16: Mom, put the guinea pig back in his cage please. You’re scaring him.
If I could give parents one advice it would be to never tell your kids about your good hiding spot. Take that to the grave.
Me: Could I plz continue watching the thing I was watching the last time I was on here
Hulu: Sure! ….if you can find it 😏
Note to self:
1) Your memory sucks.
2) Write note to self.
out of the blue my 10 yr old asked me if i was running for president and i said no and then he put his arm around me and said it was time for a woman to be president and it should be me and we hugged and hugged and then he asked for a video game he wanted
soup is a safe food to eat in the shower it’s already wet so there’s basically no risk
The thing about human relationships is that one person can be so overcome by a moment while the other person is thinking about KFC…
Oh panic attacks,I thought you said pancake attacks because I have those all the time.
My jeans started to feel uncomfortably loose so I fixed it by eating a bag of chips, two chocolate bars and some brownies. A woman’s work is never done…
“What if Waldo finds me first?” I ask naively. Grandma closes the book; the blood drains from her face. “Don’t let that happen,” she warns.
I couldn’t bear it anymore. Lol.
– Bear suicide note.
Everyone is fighting a battle you don’t know about. Except for me.
I am complaining loudly about my battle. Everybody knows about it.
Everyone sings “Can’t Take My Eyes Off Of You” to their selfies, right guys? Guys?…
Chewbacca before you swallowbacca
I’d rather get killed by the Blair Witch on the first night than have to camp another night.
*first date*
Me: Well I have a dog, so a lot of my life seems like it’s controlled by them sometimes!
Her: Aw, that’s sweet. Pets can be like that!

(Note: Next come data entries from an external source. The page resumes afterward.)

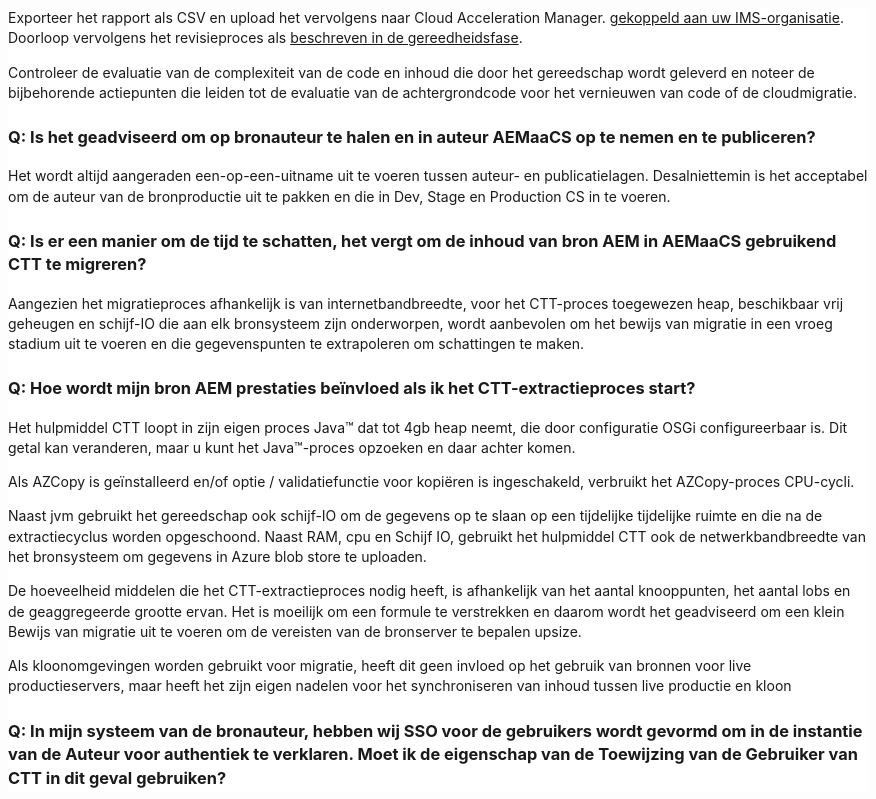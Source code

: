 Exporteer het rapport als CSV en upload het vervolgens naar Cloud Acceleration Manager. [gekoppeld aan uw IMS-organisatie](https://experienceleague.adobe.com/docs/experience-manager-cloud-service/content/migration-journey/cloud-acceleration-manager/using-cam/getting-started-cam.html). Doorloop vervolgens het revisieproces als [beschreven in de gereedheidsfase](https://experienceleague.adobe.com/docs/experience-manager-cloud-service/content/migration-journey/cloud-acceleration-manager/using-cam/cam-readiness-phase.html).

Controleer de evaluatie van de complexiteit van de code en inhoud die door het gereedschap wordt geleverd en noteer de bijbehorende actiepunten die leiden tot de evaluatie van de achtergrondcode voor het vernieuwen van code of de cloudmigratie.

### Q: Is het geadviseerd om op bronauteur te halen en in auteur AEMaaCS op te nemen en te publiceren?

Het wordt altijd aangeraden een-op-een-uitname uit te voeren tussen auteur- en publicatielagen. Desalniettemin is het acceptabel om de auteur van de bronproductie uit te pakken en die in Dev, Stage en Production CS in te voeren.

### Q: Is er een manier om de tijd te schatten, het vergt om de inhoud van bron AEM in AEMaaCS gebruikend CTT te migreren?

Aangezien het migratieproces afhankelijk is van internetbandbreedte, voor het CTT-proces toegewezen heap, beschikbaar vrij geheugen en schijf-IO die aan elk bronsysteem zijn onderworpen, wordt aanbevolen om het bewijs van migratie in een vroeg stadium uit te voeren en die gegevenspunten te extrapoleren om schattingen te maken.

### Q: Hoe wordt mijn bron AEM prestaties beïnvloed als ik het CTT-extractieproces start?

Het hulpmiddel CTT loopt in zijn eigen proces Java™ dat tot 4gb heap neemt, die door configuratie OSGi configureerbaar is. Dit getal kan veranderen, maar u kunt het Java™-proces opzoeken en daar achter komen.

Als AZCopy is geïnstalleerd en/of optie / validatiefunctie voor kopiëren is ingeschakeld, verbruikt het AZCopy-proces CPU-cycli.

Naast jvm gebruikt het gereedschap ook schijf-IO om de gegevens op te slaan op een tijdelijke tijdelijke ruimte en die na de extractiecyclus worden opgeschoond. Naast RAM, cpu en Schijf IO, gebruikt het hulpmiddel CTT ook de netwerkbandbreedte van het bronsysteem om gegevens in Azure blob store te uploaden.

De hoeveelheid middelen die het CTT-extractieproces nodig heeft, is afhankelijk van het aantal knooppunten, het aantal lobs en de geaggregeerde grootte ervan. Het is moeilijk om een formule te verstrekken en daarom wordt het geadviseerd om een klein Bewijs van migratie uit te voeren om de vereisten van de bronserver te bepalen upsize.

Als kloonomgevingen worden gebruikt voor migratie, heeft dit geen invloed op het gebruik van bronnen voor live productieservers, maar heeft het zijn eigen nadelen voor het synchroniseren van inhoud tussen live productie en kloon

### Q: In mijn systeem van de bronauteur, hebben wij SSO voor de gebruikers wordt gevormd om in de instantie van de Auteur voor authentiek te verklaren. Moet ik de eigenschap van de Toewijzing van de Gebruiker van CTT in dit geval gebruiken?
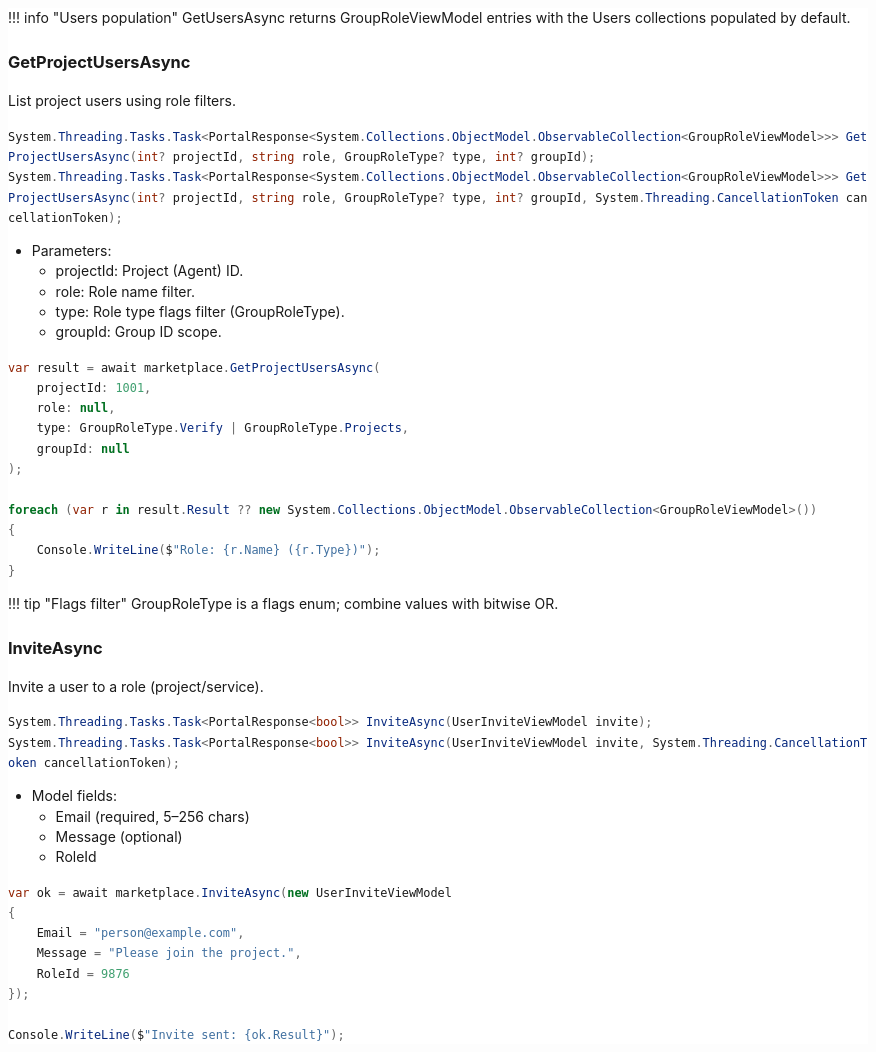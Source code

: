 !!! info "Users population"
    GetUsersAsync returns GroupRoleViewModel entries with the Users collections populated by default.

### GetProjectUsersAsync

List project users using role filters.

```csharp
System.Threading.Tasks.Task<PortalResponse<System.Collections.ObjectModel.ObservableCollection<GroupRoleViewModel>>> GetProjectUsersAsync(int? projectId, string role, GroupRoleType? type, int? groupId);
System.Threading.Tasks.Task<PortalResponse<System.Collections.ObjectModel.ObservableCollection<GroupRoleViewModel>>> GetProjectUsersAsync(int? projectId, string role, GroupRoleType? type, int? groupId, System.Threading.CancellationToken cancellationToken);
```

- Parameters:
    - projectId: Project (Agent) ID.
    - role: Role name filter.
    - type: Role type flags filter (GroupRoleType).
    - groupId: Group ID scope.

```csharp
var result = await marketplace.GetProjectUsersAsync(
    projectId: 1001,
    role: null,
    type: GroupRoleType.Verify | GroupRoleType.Projects,
    groupId: null
);

foreach (var r in result.Result ?? new System.Collections.ObjectModel.ObservableCollection<GroupRoleViewModel>())
{
    Console.WriteLine($"Role: {r.Name} ({r.Type})");
}
```

!!! tip "Flags filter"
    GroupRoleType is a flags enum; combine values with bitwise OR.

### InviteAsync

Invite a user to a role (project/service).

```csharp
System.Threading.Tasks.Task<PortalResponse<bool>> InviteAsync(UserInviteViewModel invite);
System.Threading.Tasks.Task<PortalResponse<bool>> InviteAsync(UserInviteViewModel invite, System.Threading.CancellationToken cancellationToken);
```

- Model fields:
    - Email (required, 5–256 chars)
    - Message (optional)
    - RoleId

```csharp
var ok = await marketplace.InviteAsync(new UserInviteViewModel
{
    Email = "person@example.com",
    Message = "Please join the project.",
    RoleId = 9876
});

Console.WriteLine($"Invite sent: {ok.Result}");
```
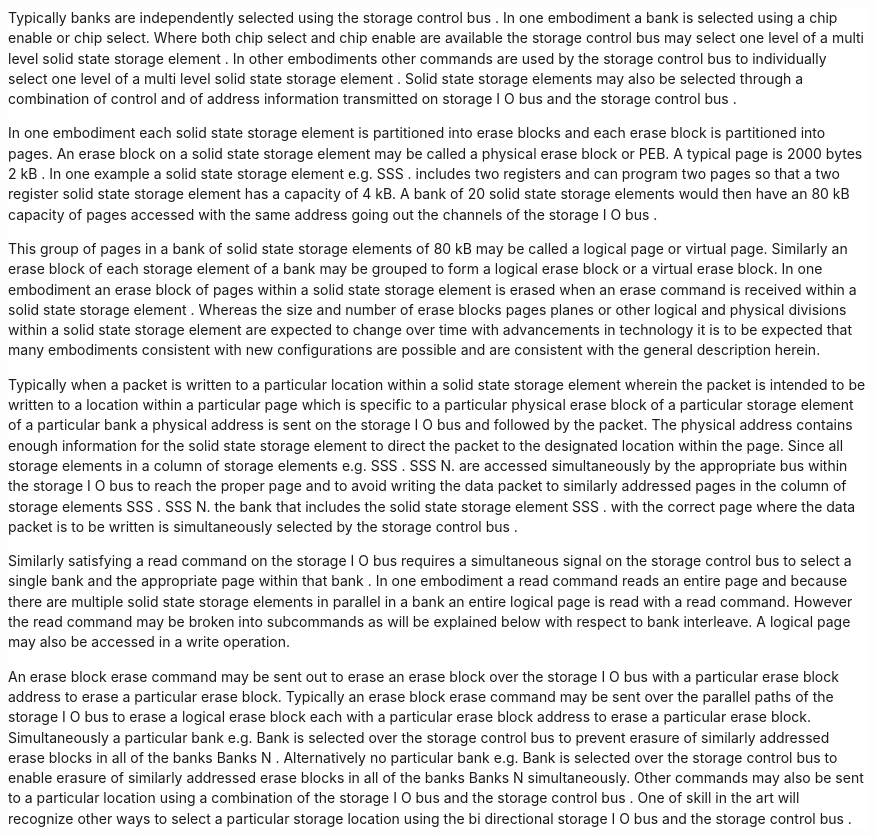 Typically banks are independently selected using the storage control bus . In one embodiment a bank is selected using a chip enable or chip select. Where both chip select and chip enable are available the storage control bus may select one level of a multi level solid state storage element . In other embodiments other commands are used by the storage control bus to individually select one level of a multi level solid state storage element . Solid state storage elements may also be selected through a combination of control and of address information transmitted on storage I O bus and the storage control bus .

In one embodiment each solid state storage element is partitioned into erase blocks and each erase block is partitioned into pages. An erase block on a solid state storage element may be called a physical erase block or PEB. A typical page is 2000 bytes 2 kB . In one example a solid state storage element e.g. SSS . includes two registers and can program two pages so that a two register solid state storage element has a capacity of 4 kB. A bank of 20 solid state storage elements would then have an 80 kB capacity of pages accessed with the same address going out the channels of the storage I O bus .

This group of pages in a bank of solid state storage elements of 80 kB may be called a logical page or virtual page. Similarly an erase block of each storage element of a bank may be grouped to form a logical erase block or a virtual erase block. In one embodiment an erase block of pages within a solid state storage element is erased when an erase command is received within a solid state storage element . Whereas the size and number of erase blocks pages planes or other logical and physical divisions within a solid state storage element are expected to change over time with advancements in technology it is to be expected that many embodiments consistent with new configurations are possible and are consistent with the general description herein.

Typically when a packet is written to a particular location within a solid state storage element wherein the packet is intended to be written to a location within a particular page which is specific to a particular physical erase block of a particular storage element of a particular bank a physical address is sent on the storage I O bus and followed by the packet. The physical address contains enough information for the solid state storage element to direct the packet to the designated location within the page. Since all storage elements in a column of storage elements e.g. SSS . SSS N. are accessed simultaneously by the appropriate bus within the storage I O bus to reach the proper page and to avoid writing the data packet to similarly addressed pages in the column of storage elements SSS . SSS N. the bank that includes the solid state storage element SSS . with the correct page where the data packet is to be written is simultaneously selected by the storage control bus .

Similarly satisfying a read command on the storage I O bus requires a simultaneous signal on the storage control bus to select a single bank and the appropriate page within that bank . In one embodiment a read command reads an entire page and because there are multiple solid state storage elements in parallel in a bank an entire logical page is read with a read command. However the read command may be broken into subcommands as will be explained below with respect to bank interleave. A logical page may also be accessed in a write operation.

An erase block erase command may be sent out to erase an erase block over the storage I O bus with a particular erase block address to erase a particular erase block. Typically an erase block erase command may be sent over the parallel paths of the storage I O bus to erase a logical erase block each with a particular erase block address to erase a particular erase block. Simultaneously a particular bank e.g. Bank is selected over the storage control bus to prevent erasure of similarly addressed erase blocks in all of the banks Banks N . Alternatively no particular bank e.g. Bank is selected over the storage control bus to enable erasure of similarly addressed erase blocks in all of the banks Banks N simultaneously. Other commands may also be sent to a particular location using a combination of the storage I O bus and the storage control bus . One of skill in the art will recognize other ways to select a particular storage location using the bi directional storage I O bus and the storage control bus .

My dog: *through my hidden earpiece* OK now tell her I’m a good boy
Salem during the 1600’s was great. If your woman pissed you off, you just tell people she’s a witch and they kill the bitch. For free.
Nothing freaks me out like that girl w/the purple bra yelling “Hey those are MY panties!” Finders keepers lady.
Going to sleep: It’s so cold in here, I’m totally wearing these socks to bed
Middle of the night: GET THESE DEVIL FOOT GLOVES OFF ME
These aren’t even hard anymore.
Based on all of my exes I would have to say that Cupid has a wicked sense of humor.
The Bachelor would be a much better show if there was one woman who was a secret saboteur actively trying to wreck The Bachelor’s life.
Me: have a great eye for detail
Also me: couldn’t tell when they changed doctors on Dr. Who
Remember, kids: Never get in cars with strangers unless you’ve used an app to select a specific stranger to drive you around in their car
To find out your dolphin name, lick your finger tips and rub a balloon.
Current adult status: Just got into a heated debate about whether or not Merida from Brave is a Disney princess. I won. She is not.
Many people make the mistake of assuming @funTweeters is a bot without realizing that there are clearly real human emotions at stake. Follow
my favorite thing about Sesame Street is that everyone’s more concerned about Oscar being a grouch than the fact a vampire lives there
The Victoria’s Secret models should use their wings to fly to a food source.